**Exercise brief:**
All lines from the entries below that contain the string "gentoo" should be copied out.

== Given records ==

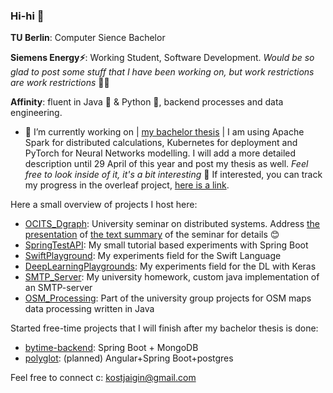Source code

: ### Hi-hi 🖖 

**TU Berlin**: Computer Sience Bachelor

**Siemens Energy⚡️**: Working Student, Software Development. *Would be so glad to post some stuff that I have been working on, but work restrictions are work restrictions* 🤷‍♂️ 

**Affinity**: fluent in Java 🤖 & Python 🐍, backend processes and data engineering.

- 🔭 I’m currently working on | [my bachelor thesis](https://github.com/kostjaigin/bachelor) | I am using Apache Spark for distributed calculations, Kubernetes for deployment and PyTorch for Neural Networks modelling. I will add a more detailed description until 29 April of this year and post my thesis as well. *Feel free to look inside of it, it's a bit interesting* 🧐 If interested, you can track my progress in the overleaf project, [here is a link](https://www.overleaf.com/read/pshjsyfwnhds).

Here a small overview of projects I host here:
 - [OCITS_Dgraph](https://github.com/kostjaigin/OCITS_Dgraph): University seminar on distributed systems. Address [the presentation](https://github.com/kostjaigin/OCITS_Dgraph/blob/master/Dgraph_Recommendation.pdf) of [the text summary](https://github.com/kostjaigin/OCITS_Dgraph/blob/master/Implementation_of_Link_Prediction_on_Facebook_Data.pdf) of the seminar for details 😊 
 - [SpringTestAPI](https://github.com/kostjaigin/SpringTestAPI): My small tutorial based experiments with Spring Boot 
 - [SwiftPlayground](https://github.com/kostjaigin/SwiftPlaygrounds): My experiments field for the Swift Language
 - [DeepLearningPlaygrounds](https://github.com/kostjaigin/DeepLearningPlaygrounds): My experiments field for the DL with Keras
 - [SMTP_Server](https://github.com/kostjaigin/SMTP_Server): My university homework, custom java implementation of an SMTP-server
 - [OSM_Processing](https://github.com/kostjaigin/OSM_Processing): Part of the university group projects for OSM maps data processing written in Java

Started free-time projects that I will finish after my bachelor thesis is done:
- [bytime-backend](https://github.com/kostjaigin/bytime_backend): Spring Boot + MongoDB
- [polyglot](https://github.com/kostjaigin/polyglot): (planned) Angular+Spring Boot+postgres

<!---
- 🌱 I’m currently learning: Security with Spring, Apache Spark, Postgres
- 👯 I’m looking to collaborate on ...
- 🤔 I’m looking for help with ...
- 💬 Ask me about ...
- 📫 How to reach me: ...
- 😄 Pronouns: ...
- ⚡ Fun fact: ...
--->

Feel free to connect c: kostjaigin@gmail.com
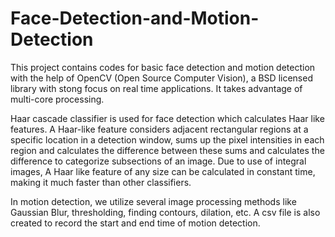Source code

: # Face-Detection-and-Motion-Detection

This project contains codes for basic face detection and motion detection with the help of OpenCV (Open Source Computer Vision), a BSD licensed library with stong focus on real time applications.
It takes advantage of multi-core processing.

Haar cascade classifier is used for face detection which calculates Haar like features.
A Haar-like feature considers adjacent rectangular regions at a specific location in a detection window, sums up the pixel intensities in each region and calculates the difference between these sums and calculates the difference to categorize subsections of an image.
Due to use of integral images, A Haar like feature of any size can be calculated in constant time, making it much faster than other classifiers.

In motion detection, we utilize several image processing methods like Gaussian Blur, thresholding, finding contours, dilation, etc.
A csv file is also created to record the start and end time of motion detection.
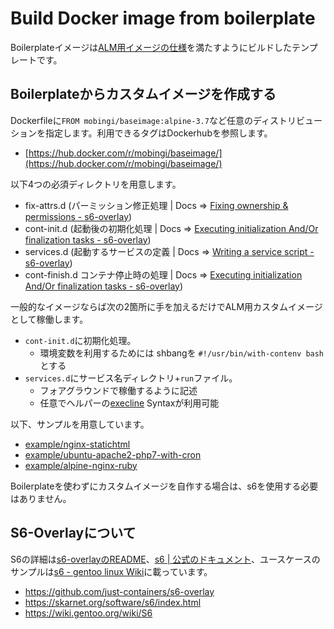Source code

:# Build Docker image from boilerplate

Boilerplateイメージは[ALM用イメージの仕様](./10_overview_ja.md)を満たすようにビルドしたテンプレートです。

## Boilerplateからカスタムイメージを作成する

Dockerfileに`FROM mobingi/baseimage:alpine-3.7`など任意のディストリビューションを指定します。利用できるタグはDockerhubを参照します。

- [https://hub.docker.com/r/mobingi/baseimage/](https://hub.docker.com/r/mobingi/baseimage/)

以下4つの必須ディレクトリを用意します。

- fix-attrs.d (パーミッション修正処理 | Docs => [Fixing ownership & permissions - s6-overlay](https://github.com/just-containers/s6-overlay#fixing-ownership--permissions))
- cont-init.d (起動後の初期化処理 | Docs => [Executing initialization And/Or finalization tasks - s6-overlay](https://github.com/just-containers/s6-overlay#executing-initialization-andor-finalization-tasks))
- services.d (起動するサービスの定義 | Docs => [Writing a service script - s6-overlay](https://github.com/just-containers/s6-overlay#writing-a-service-script))
- cont-finish.d コンテナ停止時の処理 | Docs => [Executing initialization And/Or finalization tasks - s6-overlay](https://github.com/just-containers/s6-overlay#executing-initialization-andor-finalization-tasks))

一般的なイメージならば次の2箇所に手を加えるだけでALM用カスタムイメージとして稼働します。

- `cont-init.d`に初期化処理。
  - 環境変数を利用するためには shbangを `#!/usr/bin/with-contenv bash`とする
- `services.d`にサービス名ディレクトリ+`run`ファイル。
  - フォアグラウンドで稼働するように記述
  - 任意でヘルパーの[execline](https://skarnet.org/software/execline/index.html) Syntaxが利用可能

以下、サンプルを用意しています。

- [example/nginx-statichtml](../example/nginx-statichtml/)
- [example/ubuntu-apache2-php7-with-cron](../example/ubuntu-apache2-php7-with-cron/)
- [example/alpine-nginx-ruby](../example/alpine-nginx-ruby/)

Boilerplateを使わずにカスタムイメージを自作する場合は、s6を使用する必要はありません。

## S6-Overlayについて

S6の詳細は[s6-overlayのREADME](https://github.com/just-containers/s6-overlay)、[s6 | 公式のドキュメント](https://skarnet.org/software/s6/index.html)、ユースケースのサンプルは[s6 - gentoo linux Wiki](https://wiki.gentoo.org/wiki/S6)に載っています。

- https://github.com/just-containers/s6-overlay
- https://skarnet.org/software/s6/index.html
- https://wiki.gentoo.org/wiki/S6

===

**Response box:**
S6の詳細は[s6-overlayのREADME](https://github.com/just-containers/s6-overlay)、[s6 | 公式のドキュメント](https://skarnet.org/software/s6/index.html)、ユースケースのサンプルは[s6 - gentoo linux Wiki](https://wiki.gentoo.org/wiki/S6)に載っています。
- https://wiki.gentoo.org/wiki/S6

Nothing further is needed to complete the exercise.